**EXERCISE REQUIREMENTS:**
No pictures, please. Output the lines from the start of the data through the line that contains "For this we", both included, exactly as they stand.

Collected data
•••••
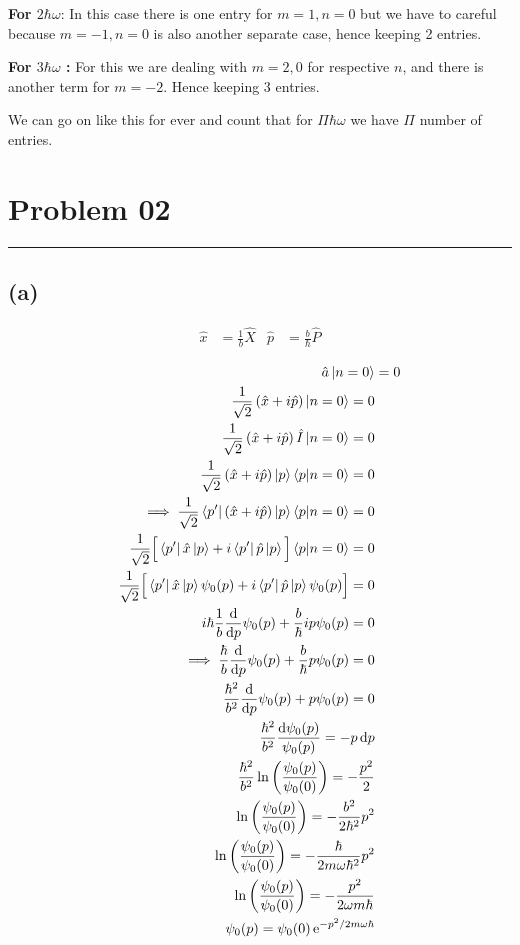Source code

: \documentclass[letter, 10pts]{article}
\newcommand{\hb}{\hbar}
\begin{document}
\textbf{For $2 \hb \omega$}: 
In this case there is one entry for $m = 1, n = 0$ but we have to careful because $m  = - 1, n= 0$ is also another separate case, hence keeping 2 entries. 

\textbf{For $3 \hb \omega$ :  }
For this we are dealing with $ m= 2, 0$ for respective  $n$, and there is another term for $m = -2$. Hence keeping $3$ entries. 

We can go on like this for ever and count that for $\Pi \hb \omega$ we have $\Pi$ number of entries.

\newpage
\section*{Problem 02}
\hrule
\subsection*{(a)} 
\begin{align*}
\hat{x} &= \frac{1}{b} \hat{X} 
	&\hat{p} &= \frac{b}{\hb} \hat{P} \\
\end{align*}
\begin{align*}
	\hat{a} \ket{n = 0} &= 0 \\ 
	\frac{1}{\sqrt{2} }\left(\hat{x} + i \hat{p}\right) \ket{n = 0}= 0 \\
	\frac{1}{\sqrt{2} }\left( \hat{x} + i \hat{p}\right)\hat{I} \ket{n = 0}= 0 \\
	\frac{1}{\sqrt{2} }\left( \hat{x} + i \hat{p}\right)\ket{p} \braket{p | n=0}= 0 \\
	\implies
	\frac{1}{\sqrt{2} }\bra{p'}\left( \hat{x} + i \hat{p}\right)\ket{p} \braket{p | n=0}= 0 \\
	\frac{1}{\sqrt{2} }
	\Big[
		\bra{p'}\hat{x} \ket{p} + i \bra{p'}\hat{p}\ket{p}
	\Big] 
	\braket{p | n=0}= 0 \\
	\frac{1}{\sqrt{2} }
	\Big[
		\bra{p'}\hat{x} \ket{p} \psi_0(p) + i \bra{p'}\hat{p}\ket{p}
	\psi_0(p)
	\Big] = 0 \\
		i \hb \frac{1}{b} \frac{\mathrm{d} }{\mathrm{d} p} \psi_0(p) + 
\frac{b}{\hb}
		i p 
	\psi_0(p)
	= 0 \\
	\implies
		 \frac{\hb}{b} \frac{\mathrm{d} }{\mathrm{d} p} \psi_0(p) +  \frac{b}{\hb}p 
	\psi_0(p)
	= 0 \\
		 \frac{\hb^2}{b^2} \frac{\mathrm{d} }{\mathrm{d} p} \psi_0(p) +  p 
	\psi_0(p)
	= 0 \\
\frac{\hb^2}{b^2} \frac{\mathrm{d} \psi_0(p) }{\psi_0(p)} = - p \, \mathrm{d} p \\
\frac{\hb^2}{b^2} \ln \left(\frac{\psi_0(p)}{\psi_0(0)}\right)= - \frac{p^2}{2} \\
 \ln \left(\frac{\psi_0(p)}{\psi_0(0)}\right)= - \frac{b^2}{2 \hb^2 } p^2 \\
 \ln \left(\frac{\psi_0(p)}{\psi_0(0)}\right)= - \frac{\hb}{2 m \omega \hb^2 } p^2 \\
 \ln \left(\frac{\psi_0(p)}{\psi_0(0)}\right)= - \frac{p^2}{2  \omega  m \hb }  \\
 \psi_0(p) = \psi_0(0) \, \mathrm e^{- p^2 / 2 m \omega \hb }
\end{align*}
\end{document}
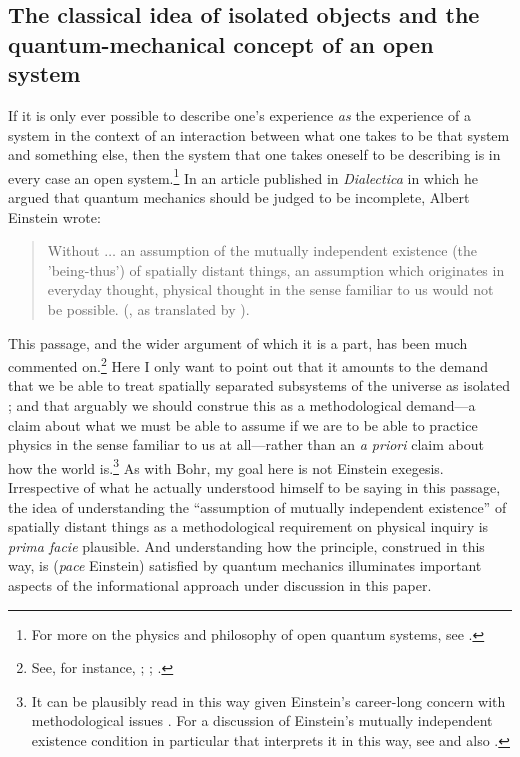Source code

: \documentclass[12pt,english,twoside]{article}
\numberwithin{equation}{section}
\begin{document}

\subsection{\sloppy The classical idea of isolated objects and the quantum-mechanical concept of an open system}
\label{sec:isolated_objects}

If it is only ever possible to describe one's experience \emph{as} the experience of a system in the context of an interaction between what one takes to be that system and something else, then the system that one takes oneself to be describing is in every case an open system.\footnote{For more on the physics and philosophy of open quantum systems, see \citet[]{cuffaroHartmannOpenSystemsView}.} In an article published in \emph{Dialectica} in which he argued that quantum mechanics should be judged to be incomplete, Albert Einstein wrote:

\begin{quote}
Without $\dots$ an assumption of the mutually independent existence (the 'being-thus') of spatially distant things, an assumption which originates in everyday thought, physical thought in the sense familiar to us would not be possible. (\citealt[]{einstein1948}, as translated by \citealt[p. 187]{howard1985}).
\end{quote}

This passage, and the wider argument of which it is a part, has been much commented on.\footnote{See, for instance, \citet[ch. 4]{demopoulosOnTheories}; \citet{howard1985}; \citet[]{ramirez2020}.} Here I only want to point out that it amounts to the demand that we be able to treat spatially separated subsystems of the universe as isolated \citep[cf.][]{wallaceIsolatedSystemsI}; and that arguably we should construe this as a methodological demand---a claim about what we must be able to assume if we are to be able to practice physics in the sense familiar to us at all---rather than an \emph{a priori} claim about how the world is.\footnote{It can be plausibly read in this way given Einstein's career-long concern with methodological issues \citep[see][]{lehner2014}. For a discussion of Einstein's mutually independent existence condition in particular that interprets it in this way, see \citet[ch. 4]{demopoulosOnTheories} and also \citet[]{cuffaroInfCausality}.} As with Bohr, my goal here is not Einstein exegesis. Irrespective of what he actually understood himself to be saying in this passage, the idea of understanding the ``assumption of mutually independent existence'' of spatially distant things as a methodological requirement on physical inquiry is \emph{prima facie} plausible. And understanding how the principle, construed in this way, is (\emph{pace} Einstein) satisfied by quantum mechanics illuminates important aspects of the informational approach under discussion in this paper.
\end{document}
•••••
**ANSWER BELOW:**
Source code

: \documentclass[letter, 10pts]{article}
\newcommand{\hb}{\hbar}
\begin{document}
\textbf{For $2 \hb \omega$}: 
In this case there is one entry for $m = 1, n = 0$ but we have to careful because $m  = - 1, n= 0$ is also another separate case, hence keeping 2 entries. 

\textbf{For $3 \hb \omega$ :  }
For this we are dealing with $ m= 2, 0$ for respective  $n$, and there is another term for $m = -2$. Hence keeping $3$ entries. 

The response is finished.